**Work request**
Once the pictures are removed, restate the data below word for word.
Segment Start: Data to use
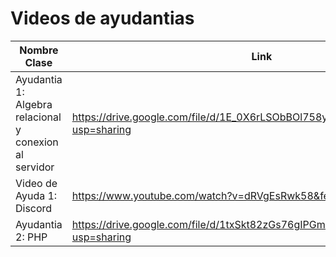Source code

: # Videos de ayudantias 

| Nombre Clase | Link |
|--------------|------|
|Ayudantia 1: Algebra relacional y conexion al servidor | https://drive.google.com/file/d/1E_0X6rLSObBOl758yfAVFFeG6ngiytCS/view?usp=sharing |
|Video de Ayuda 1: Discord | https://www.youtube.com/watch?v=dRVgEsRwk58&feature=youtu.be |
|Ayudantia 2: PHP | https://drive.google.com/file/d/1txSkt82zGs76gIPGmm7yeK7QMnZoiyYT/view?usp=sharing|
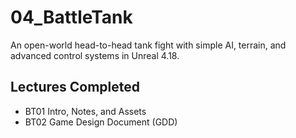 # 04_BattleTank
An open-world head-to-head tank fight with simple AI, terrain, and advanced control systems in Unreal 4.18.

## Lectures Completed
* BT01 Intro, Notes, and Assets
* BT02 Game Design Document (GDD)
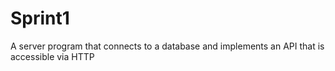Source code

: # Sprint1

A server program that connects to a database and implements an API that is accessible via HTTP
Segment End: Data to use
**The completed task**
Source code

: # Videos de ayudantias 

| Nombre Clase | Link |
|--------------|------|
|Ayudantia 1: Algebra relacional y conexion al servidor | https://drive.google.com/file/d/1E_0X6rLSObBOl758yfAVFFeG6ngiytCS/view?usp=sharing |
|Video de Ayuda 1: Discord | https://www.youtube.com/watch?v=dRVgEsRwk58&feature=youtu.be |
|Ayudantia 2: PHP | https://drive.google.com/file/d/1txSkt82zGs76gIPGmm7yeK7QMnZoiyYT/view?usp=sharing|
 # 04_BattleTank
An open-world head-to-head tank fight with simple AI, terrain, and advanced control systems in Unreal 4.18.

## Lectures Completed
* BT01 Intro, Notes, and Assets
* BT02 Game Design Document (GDD)
Source code

: # Sprint1

A server program that connects to a database and implements an API that is accessible via HTTP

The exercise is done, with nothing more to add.